**Problem statement**
Repeat each line of the material below exactly.
= Beginning of Section =
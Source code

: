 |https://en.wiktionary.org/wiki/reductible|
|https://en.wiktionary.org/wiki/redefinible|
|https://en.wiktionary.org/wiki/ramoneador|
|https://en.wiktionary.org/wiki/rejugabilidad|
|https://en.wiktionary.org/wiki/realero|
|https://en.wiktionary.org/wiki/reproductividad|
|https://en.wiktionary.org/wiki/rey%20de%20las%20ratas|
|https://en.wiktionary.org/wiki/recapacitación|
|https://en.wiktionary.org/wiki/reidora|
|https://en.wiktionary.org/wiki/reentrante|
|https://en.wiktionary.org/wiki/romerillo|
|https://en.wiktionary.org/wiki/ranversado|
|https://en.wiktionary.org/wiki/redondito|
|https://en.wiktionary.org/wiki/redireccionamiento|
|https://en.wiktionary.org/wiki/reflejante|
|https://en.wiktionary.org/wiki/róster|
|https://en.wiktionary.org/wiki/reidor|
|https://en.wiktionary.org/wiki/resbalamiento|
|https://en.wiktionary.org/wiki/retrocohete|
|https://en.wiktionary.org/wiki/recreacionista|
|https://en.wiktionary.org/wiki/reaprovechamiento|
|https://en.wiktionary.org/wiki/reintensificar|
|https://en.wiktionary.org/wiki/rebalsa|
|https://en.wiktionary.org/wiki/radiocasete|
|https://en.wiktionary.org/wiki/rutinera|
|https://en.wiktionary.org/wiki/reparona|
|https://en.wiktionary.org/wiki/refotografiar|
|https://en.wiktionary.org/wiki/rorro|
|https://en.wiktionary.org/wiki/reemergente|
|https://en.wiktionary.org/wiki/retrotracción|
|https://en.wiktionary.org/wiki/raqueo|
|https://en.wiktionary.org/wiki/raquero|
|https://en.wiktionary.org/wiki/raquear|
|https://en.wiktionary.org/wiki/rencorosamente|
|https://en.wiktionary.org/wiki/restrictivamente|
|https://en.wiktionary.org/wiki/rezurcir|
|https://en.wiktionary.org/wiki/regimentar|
= End of Section =
**Exercise answer**
Source code

: |https://en.wiktionary.org/wiki/reductible|
|https://en.wiktionary.org/wiki/redefinible|
|https://en.wiktionary.org/wiki/ramoneador|
|https://en.wiktionary.org/wiki/rejugabilidad|
|https://en.wiktionary.org/wiki/realero|
|https://en.wiktionary.org/wiki/reproductividad|
|https://en.wiktionary.org/wiki/rey%20de%20las%20ratas|
|https://en.wiktionary.org/wiki/recapacitación|
|https://en.wiktionary.org/wiki/reidora|
|https://en.wiktionary.org/wiki/reentrante|
|https://en.wiktionary.org/wiki/romerillo|
|https://en.wiktionary.org/wiki/ranversado|
|https://en.wiktionary.org/wiki/redondito|
|https://en.wiktionary.org/wiki/redireccionamiento|
|https://en.wiktionary.org/wiki/reflejante|
|https://en.wiktionary.org/wiki/róster|
|https://en.wiktionary.org/wiki/reidor|
|https://en.wiktionary.org/wiki/resbalamiento|
|https://en.wiktionary.org/wiki/retrocohete|
|https://en.wiktionary.org/wiki/recreacionista|
|https://en.wiktionary.org/wiki/reaprovechamiento|
|https://en.wiktionary.org/wiki/reintensificar|
|https://en.wiktionary.org/wiki/rebalsa|
|https://en.wiktionary.org/wiki/radiocasete|
|https://en.wiktionary.org/wiki/rutinera|
|https://en.wiktionary.org/wiki/reparona|
|https://en.wiktionary.org/wiki/refotografiar|
|https://en.wiktionary.org/wiki/rorro|
|https://en.wiktionary.org/wiki/reemergente|
|https://en.wiktionary.org/wiki/retrotracción|
|https://en.wiktionary.org/wiki/raqueo|
|https://en.wiktionary.org/wiki/raquero|
|https://en.wiktionary.org/wiki/raquear|
|https://en.wiktionary.org/wiki/rencorosamente|
|https://en.wiktionary.org/wiki/restrictivamente|
|https://en.wiktionary.org/wiki/rezurcir|
|https://en.wiktionary.org/wiki/regimentar|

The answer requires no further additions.